Task instructions:
Would you filter these records and copy every line that has the word "explore"?

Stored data
/---

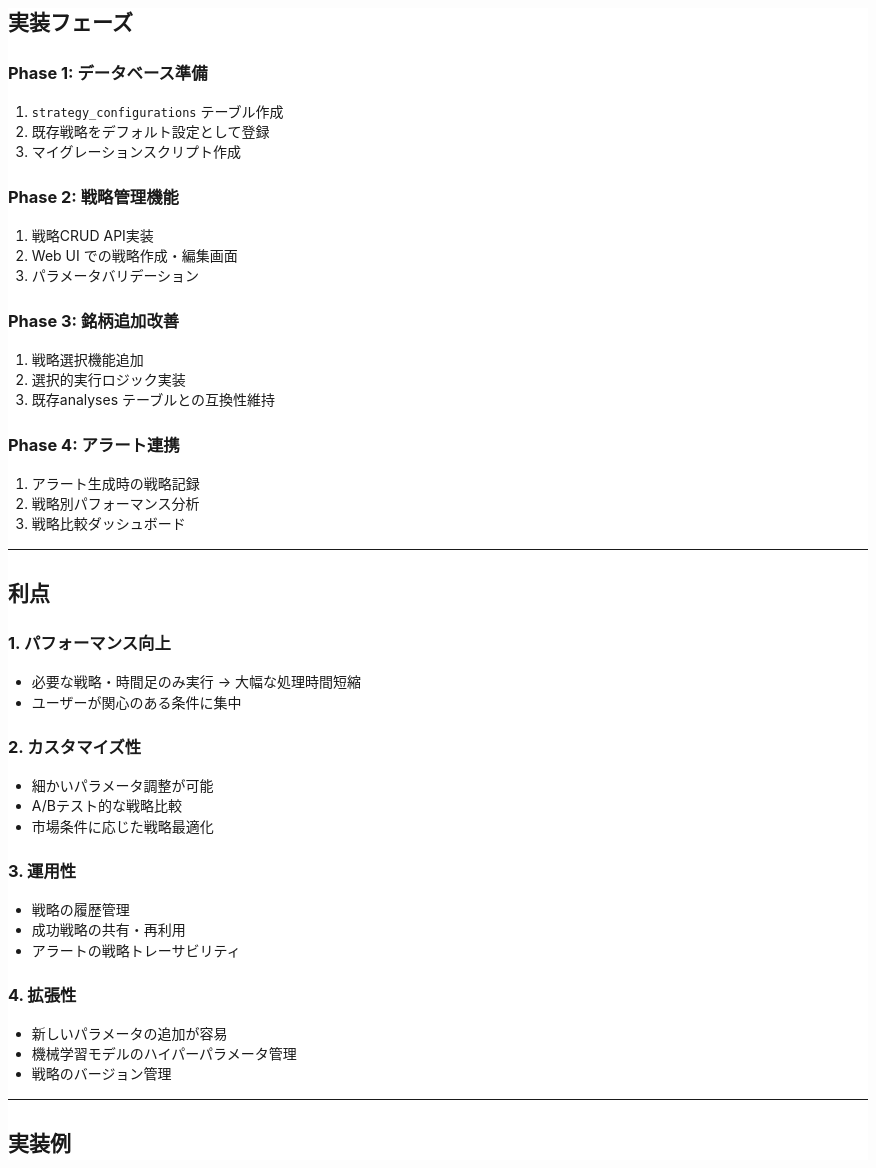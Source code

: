 
## 実装フェーズ

### Phase 1: データベース準備
1. `strategy_configurations` テーブル作成
2. 既存戦略をデフォルト設定として登録
3. マイグレーションスクリプト作成

### Phase 2: 戦略管理機能
1. 戦略CRUD API実装
2. Web UI での戦略作成・編集画面
3. パラメータバリデーション

### Phase 3: 銘柄追加改善
1. 戦略選択機能追加
2. 選択的実行ロジック実装
3. 既存analyses テーブルとの互換性維持

### Phase 4: アラート連携
1. アラート生成時の戦略記録
2. 戦略別パフォーマンス分析
3. 戦略比較ダッシュボード

---

## 利点

### 1. パフォーマンス向上
- 必要な戦略・時間足のみ実行 → 大幅な処理時間短縮
- ユーザーが関心のある条件に集中

### 2. カスタマイズ性
- 細かいパラメータ調整が可能
- A/Bテスト的な戦略比較
- 市場条件に応じた戦略最適化

### 3. 運用性
- 戦略の履歴管理
- 成功戦略の共有・再利用
- アラートの戦略トレーサビリティ

### 4. 拡張性
- 新しいパラメータの追加が容易
- 機械学習モデルのハイパーパラメータ管理
- 戦略のバージョン管理

---

## 実装例
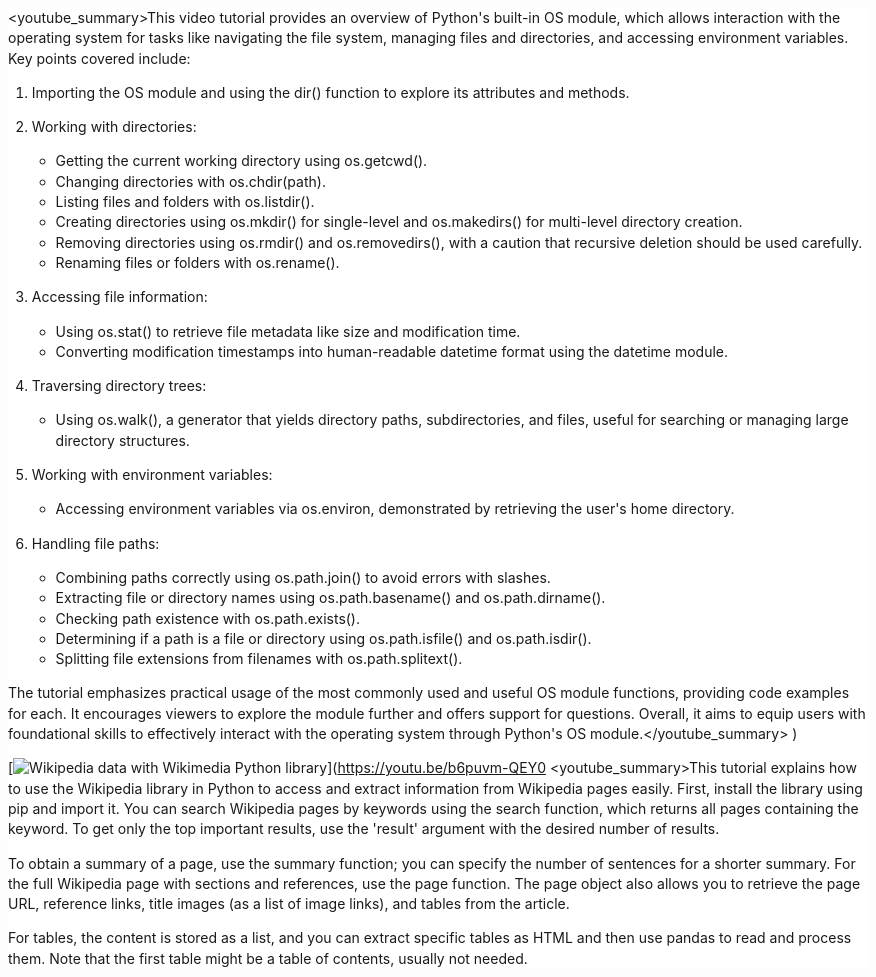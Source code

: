 <youtube_summary>This video tutorial provides an overview of Python's built-in OS module, which allows interaction with the operating system for tasks like navigating the file system, managing files and directories, and accessing environment variables. Key points covered include:

1. Importing the OS module and using the dir() function to explore its attributes and methods.

2. Working with directories:
   - Getting the current working directory using os.getcwd().
   - Changing directories with os.chdir(path).
   - Listing files and folders with os.listdir().
   - Creating directories using os.mkdir() for single-level and os.makedirs() for multi-level directory creation.
   - Removing directories using os.rmdir() and os.removedirs(), with a caution that recursive deletion should be used carefully.
   - Renaming files or folders with os.rename().

3. Accessing file information:
   - Using os.stat() to retrieve file metadata like size and modification time.
   - Converting modification timestamps into human-readable datetime format using the datetime module.

4. Traversing directory trees:
   - Using os.walk(), a generator that yields directory paths, subdirectories, and files, useful for searching or managing large directory structures.

5. Working with environment variables:
   - Accessing environment variables via os.environ, demonstrated by retrieving the user's home directory.

6. Handling file paths:
   - Combining paths correctly using os.path.join() to avoid errors with slashes.
   - Extracting file or directory names using os.path.basename() and os.path.dirname().
   - Checking path existence with os.path.exists().
   - Determining if a path is a file or directory using os.path.isfile() and os.path.isdir().
   - Splitting file extensions from filenames with os.path.splitext().

The tutorial emphasizes practical usage of the most commonly used and useful OS module functions, providing code examples for each. It encourages viewers to explore the module further and offers support for questions. Overall, it aims to equip users with foundational skills to effectively interact with the operating system through Python's OS module.</youtube_summary>
)

[![Wikipedia data with Wikimedia Python library](https://i.ytimg.com/vi_webp/b6puvm-QEY0/sddefault.webp)](https://youtu.be/b6puvm-QEY0
<youtube_summary>This tutorial explains how to use the Wikipedia library in Python to access and extract information from Wikipedia pages easily. First, install the library using pip and import it. You can search Wikipedia pages by keywords using the search function, which returns all pages containing the keyword. To get only the top important results, use the 'result' argument with the desired number of results.

To obtain a summary of a page, use the summary function; you can specify the number of sentences for a shorter summary. For the full Wikipedia page with sections and references, use the page function. The page object also allows you to retrieve the page URL, reference links, title images (as a list of image links), and tables from the article.

For tables, the content is stored as a list, and you can extract specific tables as HTML and then use pandas to read and process them. Note that the first table might be a table of contents, usually not needed.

\---

Response for this exercise:
1. Importing the OS module and using the dir() function to explore its attributes and methods.
The tutorial emphasizes practical usage of the most commonly used and useful OS module functions, providing code examples for each. It encourages viewers to explore the module further and offers support for questions. Overall, it aims to equip users with foundational skills to effectively interact with the operating system through Python's OS module.</youtube_summary>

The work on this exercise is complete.